Assisti ao começo da mesa de Lawrence Wright e Robert Fisk na tenda da praça, mas logo me cansei da experiência virtual: qual é a graça de assistir a um debate que está acontecendo lá do outro lado da ponte, sem ver os participantes ao vivo e sem poder fazer perguntas?! A deslumbrante luz do cair da tarde era mais atraente, e fui ao seu encontro.

* * *

Paraty mudou muito da primeira Flip para cá, a começar pelo chão. Não sei se andaram ajeitando as pedras ou se preencheram os espaços com terra, mas agora é possível caminhar e olhar para a frente ao mesmo tempo. Há uma quantidade de novos hotéis e pensõezinhas simpáticas, restaurantes, bares e lojas. Em compensação, vi poucas casas tão cordialmente abertas, o que é mais do que compreensível, dada a quantidade de pessoas nas ruas.

Acho formidável que uma festa de livros e autores mobilize tanta gente, mas não consigo evitar um sentimento ambíguo em relação à Flip, super-dimensionada para a cidade que a abriga. Faltou luz, faltou água e, na sorveteria que eu adoro, faltaram, no sábado, praticamente todos os sabores de sorvete, menos morango, banana e iogurte.

Faltou também a descontração antiga, em que éramos todos, escritores e leitores, farinha do mesmo saco. Maior, mais profissional e mais organizada, cheia de regulamentos e restrições, a Flip passou a ser, pelo menos para quem a vê de fora, uma Bienal em cenário colonial.

* * *

Não foi por nada que tentei ver a mesa de Lawrence Wright e Robert Fisk; juntos, os dois cavalheiros produziram 1.468 páginas eletrizantes. Seus livros, respectivamente “O vulto das torres” (Companhia das Letras, 506 páginas) e “Pobre nação” (Record, 962 páginas), são quase complementares, ainda que muito diferentes entre si.
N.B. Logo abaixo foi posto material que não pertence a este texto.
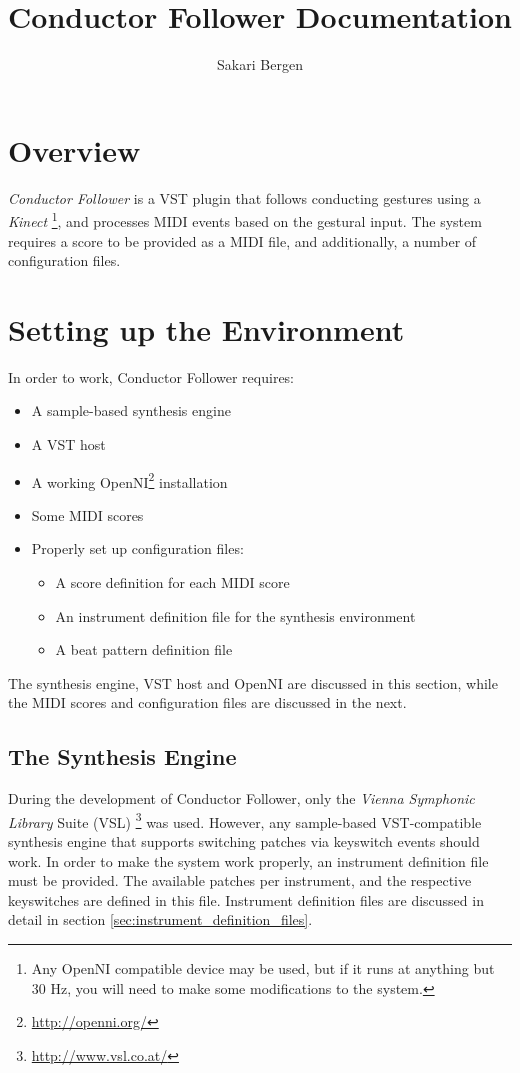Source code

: \documentclass[12pt,a4paper]{article}
\author{Sakari Bergen}
\title{Conductor Follower Documentation}
\newcommand{\CF}{Conductor Follower}
\begin{document}
\maketitle

\tableofcontents

\section{Overview}

\textit{\CF{}} is a VST plugin that follows conducting gestures using a \textit{Kinect}%
\footnote{Any OpenNI compatible device may be used,
but if it runs at anything but 30 Hz,
you will need to make some modifications to the system.},
and processes MIDI events based on the gestural input.
The system requires a score to be provided as a MIDI file,
and additionally, a number of configuration files.

\section{Setting up the Environment}

In order to work, \CF{} requires:
\begin{itemize}
\item A sample-based synthesis engine
\item A VST host
\item A working OpenNI\footnote{\url{http://openni.org/}} installation
\item Some MIDI scores
\item Properly set up configuration files:
\begin{itemize}
\item A score definition for each MIDI score
\item An instrument definition file for the synthesis environment
\item A beat pattern definition file
\end{itemize}
\end{itemize}
The synthesis engine, VST host and OpenNI are discussed in this section,
while the MIDI scores and configuration files
are discussed in the next.

\subsection{The Synthesis Engine}

During the development of \CF{},
only the \textit{Vienna Symphonic Library} Suite (VSL)%
\footnote{\url{http://www.vsl.co.at/}}
was used.
However, any sample-based VST-compatible synthesis engine
that supports switching patches via keyswitch events should work.
In order to make the system work properly,
an instrument definition file must be provided.
The available patches per instrument,
and the respective keyswitches are defined in this file.
Instrument definition files are discussed in detail in section
\ref{sec:instrument_definition_files}.
\end{document}
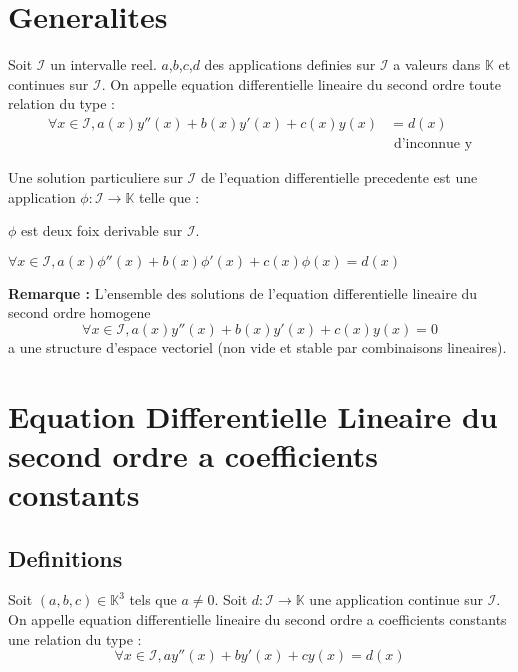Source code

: \documentclass[12pt,twoside,a4paper]{article}
\author{MPSI 2}
\begin{document}
	\maketitle
	\section{Generalites}
		\begin{defi}
			Soit $\mathcal{I}$ un intervalle reel.
			$a$,$b$,$c$,$d$ des applications definies sur $\mathcal{I}$ a valeurs dans $\mathbb{K}$ et continues sur $\mathcal{I}$.
			On appelle equation differentielle lineaire du second ordre toute relation du type :
			$$\begin{aligned}
				\forall x\in\mathcal{I},a\left(x\right)y''\left(x\right)+b\left(x\right)y'\left(x\right)+c\left(x\right)y\left(x\right)&=d\left(x\right)\\
																												   &\text{ d'inconnue y}
			\end{aligned}$$
		\end{defi}
		\begin{defi}
			Une solution particuliere sur $\mathcal{I}$ de l'equation differentielle precedente est une application $\phi\colon\mathcal{I}\longrightarrow\mathbb{K}$ telle que :
			\begin{liste}
				\item $\phi$ est deux foix derivable sur $\mathcal{I}$.
				\item $\forall x\in\mathcal{I},a\left(x\right)\phi''\left(x\right)+b\left(x\right)\phi'\left(x\right)+c\left(x\right)\phi\left(x\right)=d\left(x\right)$
			\end{liste}
		\end{defi}
		\textbf{Remarque :} L'ensemble des solutions de l'equation differentielle lineaire du second ordre homogene
		$$
			\forall x\in\mathcal{I},a\left(x\right)y''\left(x\right)+b\left(x\right)y'\left(x\right)+c\left(x\right)y\left(x\right)=0
		$$
		a une structure d'espace vectoriel (non vide et stable par combinaisons lineaires).
		
	\section{Equation Differentielle Lineaire du second ordre a coefficients constants}
		\subsection{Definitions}
			\begin{defi}
				Soit $\left(a,b,c\right)\in\mathbb{K}^3$ tels que $a\neq0$.
				Soit $d\colon\mathcal{I}\longrightarrow\mathbb{K}$ une application continue sur $\mathcal{I}$.
				On appelle equation differentielle lineaire du second ordre a coefficients constants une relation du type :
				$$
					\forall x\in\mathcal{I},ay''\left(x\right)+by'\left(x\right)+cy\left(x\right)=d\left(x\right)
				$$
			\end{defi}
		\newpage
\end{document}

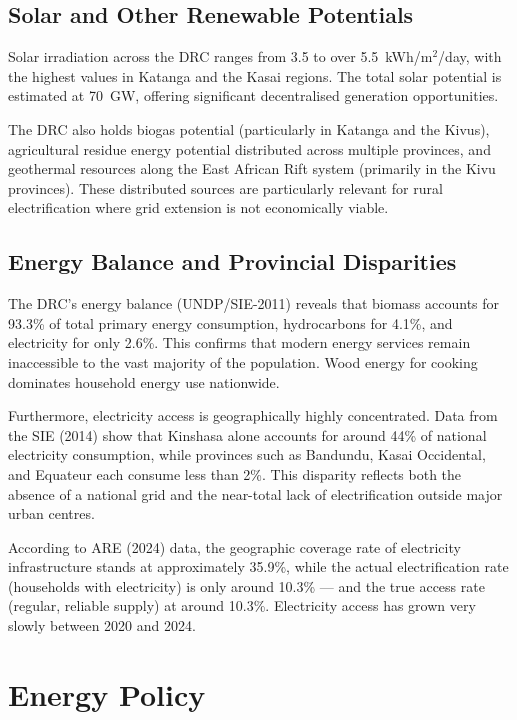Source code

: \subsection{Solar and Other Renewable Potentials}

Solar irradiation across the DRC ranges from 3.5 to over 5.5~kWh/m$^2$/day, with the highest values in Katanga and the Kasai regions. The total solar potential is estimated at 70~GW, offering significant decentralised generation opportunities.

The DRC also holds biogas potential (particularly in Katanga and the Kivus), agricultural residue energy potential distributed across multiple provinces, and geothermal resources along the East African Rift system (primarily in the Kivu provinces). These distributed sources are particularly relevant for rural electrification where grid extension is not economically viable.

\subsection{Energy Balance and Provincial Disparities}

The DRC's energy balance (UNDP/SIE-2011) reveals that biomass accounts for 93.3\% of total primary energy consumption, hydrocarbons for 4.1\%, and electricity for only 2.6\%. This confirms that modern energy services remain inaccessible to the vast majority of the population. Wood energy for cooking dominates household energy use nationwide.

Furthermore, electricity access is geographically highly concentrated. Data from the SIE (2014) show that Kinshasa alone accounts for around 44\% of national electricity consumption, while provinces such as Bandundu, Kasai Occidental, and Equateur each consume less than 2\%. This disparity reflects both the absence of a national grid and the near-total lack of electrification outside major urban centres.

According to ARE (2024) data, the geographic coverage rate of electricity infrastructure stands at approximately 35.9\%, while the actual electrification rate (households with electricity) is only around 10.3\% — and the true access rate (regular, reliable supply) at around 10.3\%. Electricity access has grown very slowly between 2020 and 2024.

\section{Energy Policy}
“O vulto das torres” é, em última análise, uma reportagem monumental, que acompanha a escalada do extremismo islâmico até o fatídico 11 de setembro. Wright, da equipe do New Yorker, é um pesquisador incansável e – felizmente – um escritor da melhor qualidade. Seu livro, que se lê como um John Le Carré, tem, a seu favor e nosso azar, uma peculiaridade sinistra: é tudo verdade.

Já “Pobre nação”, de Robert Fisk, é um relato em primeira pessoa, cheio de som, fúria e significado. Correspondente do Independent em Beirute, fluente em árabe e único jornalista ocidental a entrevistar Osama Bin Laden três vezes, Fisk resume os 25 anos de guerras que acompanhou no Líbano. Claro que, sendo o Oriente Médio o que é, e as guerras o que são, mesmo esse resumo ocupa quase mil páginas.

Não se assustem, porém, com o tamanho desses colossos. Ambos são livros fundamentais para entendermos os nossos tempos – ou, pelo menos, para termos uma idéia do festival de insensatez que rege o mundo.

Para quem acha que tudo isso acontece lá longe, e que nunca vai nos atingir, lembro apenas que já atingiu. Cada vez que passamos por um check-in de aeroporto tirando os sapatos e o notebook da mala de mão, cada vez que nos confiscam a tesourinha de unha, cada vez que comemos uma refeição de bordo com talheres de plástico, estamos, sem perceber, endossando o triunfo de Bin Laden.